WHAT TO PRODUCE >> From the entries below, gather each line containing the word "project".

(Saved data entries)
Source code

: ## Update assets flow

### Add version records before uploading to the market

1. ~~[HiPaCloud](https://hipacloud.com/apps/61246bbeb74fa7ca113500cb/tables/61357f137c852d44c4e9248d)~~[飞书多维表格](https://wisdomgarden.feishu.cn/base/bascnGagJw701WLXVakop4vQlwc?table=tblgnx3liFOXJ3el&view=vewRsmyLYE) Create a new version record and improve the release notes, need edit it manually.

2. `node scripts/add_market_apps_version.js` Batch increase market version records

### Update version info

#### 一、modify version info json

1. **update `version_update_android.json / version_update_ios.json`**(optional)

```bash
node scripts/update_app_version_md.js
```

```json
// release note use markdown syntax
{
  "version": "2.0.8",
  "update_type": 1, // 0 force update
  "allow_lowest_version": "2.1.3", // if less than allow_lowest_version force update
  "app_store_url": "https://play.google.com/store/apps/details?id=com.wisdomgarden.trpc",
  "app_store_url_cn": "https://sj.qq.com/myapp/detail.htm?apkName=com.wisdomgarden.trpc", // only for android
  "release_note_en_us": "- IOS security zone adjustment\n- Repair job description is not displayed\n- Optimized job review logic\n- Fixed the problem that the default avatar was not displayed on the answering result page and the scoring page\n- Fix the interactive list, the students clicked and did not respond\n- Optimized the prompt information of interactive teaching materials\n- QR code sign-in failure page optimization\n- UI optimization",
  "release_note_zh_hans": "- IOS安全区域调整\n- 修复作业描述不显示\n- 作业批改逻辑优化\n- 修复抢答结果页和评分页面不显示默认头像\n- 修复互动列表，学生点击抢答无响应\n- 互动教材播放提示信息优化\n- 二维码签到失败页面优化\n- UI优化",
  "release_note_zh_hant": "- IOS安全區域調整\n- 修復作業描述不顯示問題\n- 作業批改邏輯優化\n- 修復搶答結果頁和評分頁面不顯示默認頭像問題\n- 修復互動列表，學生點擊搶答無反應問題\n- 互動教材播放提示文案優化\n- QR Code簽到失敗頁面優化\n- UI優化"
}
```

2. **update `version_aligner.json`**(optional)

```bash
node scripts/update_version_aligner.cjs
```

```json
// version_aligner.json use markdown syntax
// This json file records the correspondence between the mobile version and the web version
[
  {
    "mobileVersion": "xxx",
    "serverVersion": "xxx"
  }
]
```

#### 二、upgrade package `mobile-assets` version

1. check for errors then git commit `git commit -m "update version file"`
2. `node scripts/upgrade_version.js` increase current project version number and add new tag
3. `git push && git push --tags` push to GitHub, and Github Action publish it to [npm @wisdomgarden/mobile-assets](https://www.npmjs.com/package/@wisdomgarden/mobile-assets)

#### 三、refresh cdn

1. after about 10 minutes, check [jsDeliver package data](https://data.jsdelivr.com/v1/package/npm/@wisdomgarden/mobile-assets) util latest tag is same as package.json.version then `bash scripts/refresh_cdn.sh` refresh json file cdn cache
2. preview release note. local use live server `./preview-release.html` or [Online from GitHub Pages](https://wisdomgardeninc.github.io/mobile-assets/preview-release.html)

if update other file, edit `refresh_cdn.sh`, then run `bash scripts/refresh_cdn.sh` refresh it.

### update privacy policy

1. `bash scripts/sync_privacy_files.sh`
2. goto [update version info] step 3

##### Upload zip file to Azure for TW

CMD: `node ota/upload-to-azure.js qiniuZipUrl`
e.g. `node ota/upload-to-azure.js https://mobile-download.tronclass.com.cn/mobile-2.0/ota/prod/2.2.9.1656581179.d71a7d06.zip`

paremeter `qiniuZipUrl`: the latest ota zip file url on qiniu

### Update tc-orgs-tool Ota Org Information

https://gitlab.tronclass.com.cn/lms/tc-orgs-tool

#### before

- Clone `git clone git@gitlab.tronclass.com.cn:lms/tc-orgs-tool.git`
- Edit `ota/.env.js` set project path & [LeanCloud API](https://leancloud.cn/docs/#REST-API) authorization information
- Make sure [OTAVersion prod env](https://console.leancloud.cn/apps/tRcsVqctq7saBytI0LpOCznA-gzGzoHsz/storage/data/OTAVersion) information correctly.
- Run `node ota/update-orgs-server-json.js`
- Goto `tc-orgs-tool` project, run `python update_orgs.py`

SOLVED PROBLEM >>
2. `node scripts/upgrade_version.js` increase current project version number and add new tag
- Edit `ota/.env.js` set project path & [LeanCloud API](https://leancloud.cn/docs/#REST-API) authorization information
- Goto `tc-orgs-tool` project, run `python update_orgs.py`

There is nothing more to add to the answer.